- [The problem]:
Repeat every record below exactly, omitting any pictures.

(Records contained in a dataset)

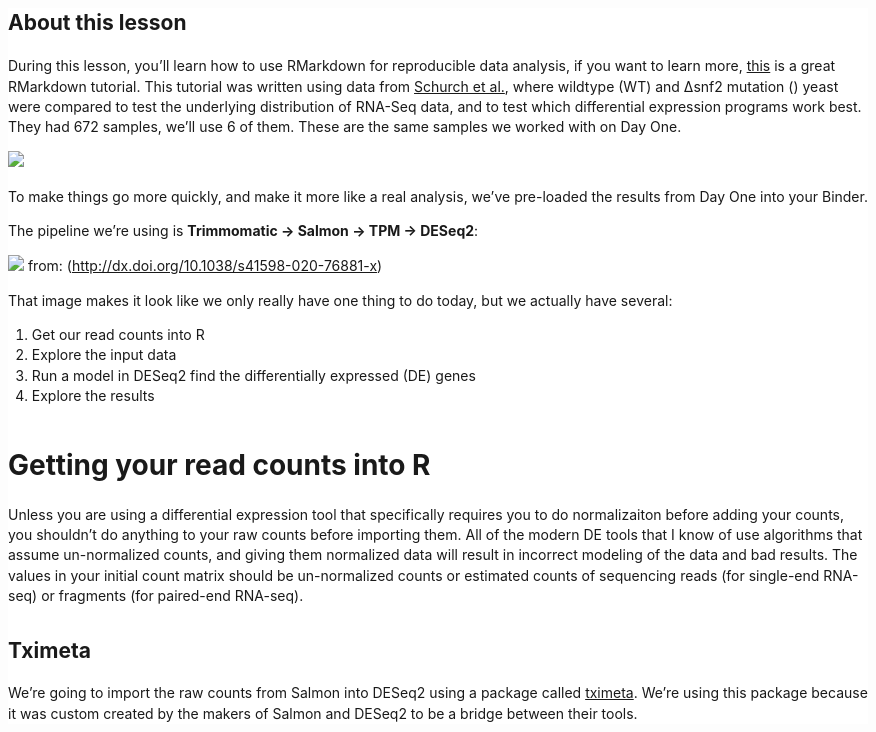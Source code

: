 About this lesson
-----------------

During this lesson, you’ll learn how to use RMarkdown for reproducible
data analysis, if you want to learn more,
[this](https://rpubs.com/marschmi/RMarkdown) is a great RMarkdown
tutorial. This tutorial was written using data from [Schurch et
al.](http://rnajournal.cshlp.org/content/22/6/839.long), where wildtype
(WT) and Δsnf2 mutation () yeast were compared to test the underlying
distribution of RNA-Seq data, and to test which differential expression
programs work best. They had 672 samples, we’ll use 6 of them. These are
the same samples we worked with on Day One.

![](rna-seq-workflow-workshop.jpeg)

To make things go more quickly, and make it more like a real analysis,
we’ve pre-loaded the results from Day One into your Binder.

The pipeline we’re using is **Trimmomatic -&gt; Salmon -&gt; TPM -&gt;
DESeq2**:

![](https://i.imgur.com/Pphn2pB.jpg) from:
(<a href="http://dx.doi.org/10.1038/s41598-020-76881-x" class="uri">http://dx.doi.org/10.1038/s41598-020-76881-x</a>)

That image makes it look like we only really have one thing to do today,
but we actually have several:

1.  Get our read counts into R
2.  Explore the input data
3.  Run a model in DESeq2 find the differentially expressed (DE) genes
4.  Explore the results

Getting your read counts into R
===============================

Unless you are using a differential expression tool that specifically
requires you to do normalizaiton before adding your counts, you
shouldn’t do anything to your raw counts before importing them. All of
the modern DE tools that I know of use algorithms that assume
un-normalized counts, and giving them normalized data will result in
incorrect modeling of the data and bad results. The values in your
initial count matrix should be un-normalized counts or estimated counts
of sequencing reads (for single-end RNA-seq) or fragments (for
paired-end RNA-seq).

Tximeta
-------

We’re going to import the raw counts from Salmon into DESeq2 using a
package called
[tximeta](https://bioconductor.org/packages/release/bioc/html/tximeta.html).
We’re using this package because it was custom created by the makers of
Salmon and DESeq2 to be a bridge between their tools.
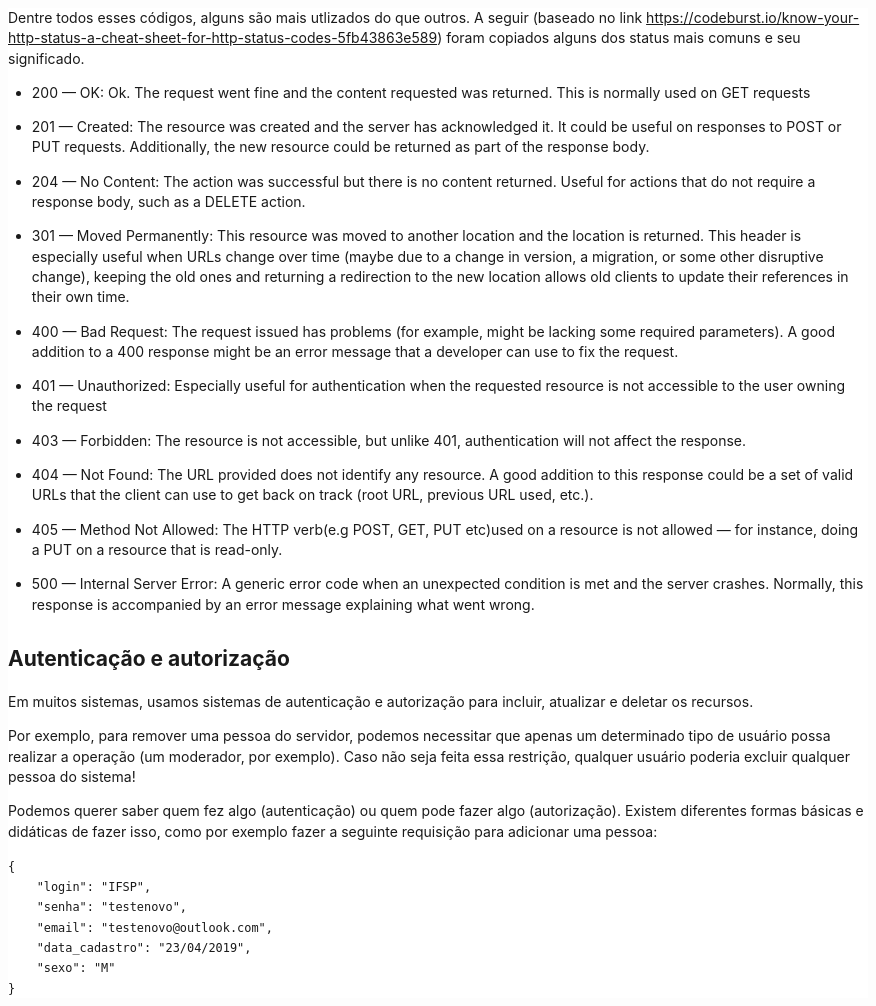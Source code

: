 Dentre todos esses códigos, alguns são mais utlizados do que outros. A seguir (baseado no link https://codeburst.io/know-your-http-status-a-cheat-sheet-for-http-status-codes-5fb43863e589) foram copiados alguns dos status mais comuns e seu significado.

- 200 — OK: Ok. The request went fine and the content requested was returned. This is normally used on GET requests

- 201 — Created: The resource was created and the server has acknowledged it. It could be useful on responses to POST or PUT requests. Additionally, the new resource could be returned as part of the response body.

- 204 — No Content: The action was successful but there is no content returned. Useful for actions that do not require a response body, such as a DELETE action.

- 301 — Moved Permanently: This resource was moved to another location and the location is returned. This header is especially useful when URLs change over time (maybe due to a change in version, a migration, or some other disruptive change), keeping the old ones and returning a redirection to the new location allows old clients to update their references in their own time.

- 400 — Bad Request: The request issued has problems (for example, might be lacking some required parameters). A good addition to a 400 response might be an error message that a developer can use to fix the request.

- 401 — Unauthorized: Especially useful for authentication when the requested resource is not accessible to the user owning the request

- 403 — Forbidden: The resource is not accessible, but unlike 401, authentication will not affect the response.

- 404 — Not Found: The URL provided does not identify any resource. A good addition to this response could be a set of valid URLs that the client can use to get back on track (root URL, previous URL used, etc.).

- 405 — Method Not Allowed: The HTTP verb(e.g POST, GET, PUT etc)used on a resource is not allowed — for instance, doing a PUT on a resource that is read-only.

- 500 — Internal Server Error: A generic error code when an unexpected condition is met and the server crashes. Normally, this response is accompanied by an error message explaining what went wrong.

## Autenticação e autorização

Em muitos sistemas, usamos sistemas de autenticação e autorização para incluir, atualizar e deletar os recursos. 

Por exemplo, para remover uma pessoa do servidor, podemos necessitar que apenas um determinado tipo de usuário possa realizar a operação (um moderador, por exemplo). Caso não seja feita essa restrição, qualquer usuário poderia excluir qualquer pessoa do sistema!

Podemos querer saber quem fez algo (autenticação) ou quem pode fazer algo (autorização). Existem diferentes formas básicas e didáticas de fazer isso, como por exemplo fazer a seguinte requisição para adicionar uma pessoa:

```
{
    "login": "IFSP",
    "senha": "testenovo",
    "email": "testenovo@outlook.com",
    "data_cadastro": "23/04/2019",
    "sexo": "M"
}
```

- [Reply to the task]:
Source code

: About this lesson
-----------------

During this lesson, you’ll learn how to use RMarkdown for reproducible
data analysis, if you want to learn more,
[this](https://rpubs.com/marschmi/RMarkdown) is a great RMarkdown
tutorial. This tutorial was written using data from [Schurch et
al.](http://rnajournal.cshlp.org/content/22/6/839.long), where wildtype
(WT) and Δsnf2 mutation () yeast were compared to test the underlying
distribution of RNA-Seq data, and to test which differential expression
programs work best. They had 672 samples, we’ll use 6 of them. These are
the same samples we worked with on Day One.

![](rna-seq-workflow-workshop.jpeg)

To make things go more quickly, and make it more like a real analysis,
we’ve pre-loaded the results from Day One into your Binder.

The pipeline we’re using is **Trimmomatic -&gt; Salmon -&gt; TPM -&gt;
DESeq2**:

![](https://i.imgur.com/Pphn2pB.jpg) from:
(<a href="http://dx.doi.org/10.1038/s41598-020-76881-x" class="uri">http://dx.doi.org/10.1038/s41598-020-76881-x</a>)

That image makes it look like we only really have one thing to do today,
but we actually have several:

1.  Get our read counts into R
2.  Explore the input data
3.  Run a model in DESeq2 find the differentially expressed (DE) genes
4.  Explore the results

Getting your read counts into R
===============================

Unless you are using a differential expression tool that specifically
requires you to do normalizaiton before adding your counts, you
shouldn’t do anything to your raw counts before importing them. All of
the modern DE tools that I know of use algorithms that assume
un-normalized counts, and giving them normalized data will result in
incorrect modeling of the data and bad results. The values in your
initial count matrix should be un-normalized counts or estimated counts
of sequencing reads (for single-end RNA-seq) or fragments (for
paired-end RNA-seq).

Tximeta
-------

We’re going to import the raw counts from Salmon into DESeq2 using a
package called
[tximeta](https://bioconductor.org/packages/release/bioc/html/tximeta.html).
We’re using this package because it was custom created by the makers of
Salmon and DESeq2 to be a bridge between their tools.
Source code

: Dentre todos esses códigos, alguns são mais utlizados do que outros. A seguir (baseado no link https://codeburst.io/know-your-http-status-a-cheat-sheet-for-http-status-codes-5fb43863e589) foram copiados alguns dos status mais comuns e seu significado.

- 200 — OK: Ok. The request went fine and the content requested was returned. This is normally used on GET requests

- 201 — Created: The resource was created and the server has acknowledged it. It could be useful on responses to POST or PUT requests. Additionally, the new resource could be returned as part of the response body.

- 204 — No Content: The action was successful but there is no content returned. Useful for actions that do not require a response body, such as a DELETE action.

- 301 — Moved Permanently: This resource was moved to another location and the location is returned. This header is especially useful when URLs change over time (maybe due to a change in version, a migration, or some other disruptive change), keeping the old ones and returning a redirection to the new location allows old clients to update their references in their own time.

- 400 — Bad Request: The request issued has problems (for example, might be lacking some required parameters). A good addition to a 400 response might be an error message that a developer can use to fix the request.

- 401 — Unauthorized: Especially useful for authentication when the requested resource is not accessible to the user owning the request

- 403 — Forbidden: The resource is not accessible, but unlike 401, authentication will not affect the response.

- 404 — Not Found: The URL provided does not identify any resource. A good addition to this response could be a set of valid URLs that the client can use to get back on track (root URL, previous URL used, etc.).

- 405 — Method Not Allowed: The HTTP verb(e.g POST, GET, PUT etc)used on a resource is not allowed — for instance, doing a PUT on a resource that is read-only.

- 500 — Internal Server Error: A generic error code when an unexpected condition is met and the server crashes. Normally, this response is accompanied by an error message explaining what went wrong.

## Autenticação e autorização

Em muitos sistemas, usamos sistemas de autenticação e autorização para incluir, atualizar e deletar os recursos. 

Por exemplo, para remover uma pessoa do servidor, podemos necessitar que apenas um determinado tipo de usuário possa realizar a operação (um moderador, por exemplo). Caso não seja feita essa restrição, qualquer usuário poderia excluir qualquer pessoa do sistema!

Podemos querer saber quem fez algo (autenticação) ou quem pode fazer algo (autorização). Existem diferentes formas básicas e didáticas de fazer isso, como por exemplo fazer a seguinte requisição para adicionar uma pessoa:

```
{
    "login": "IFSP",
    "senha": "testenovo",
    "email": "testenovo@outlook.com",
    "data_cadastro": "23/04/2019",
    "sexo": "M"
}
```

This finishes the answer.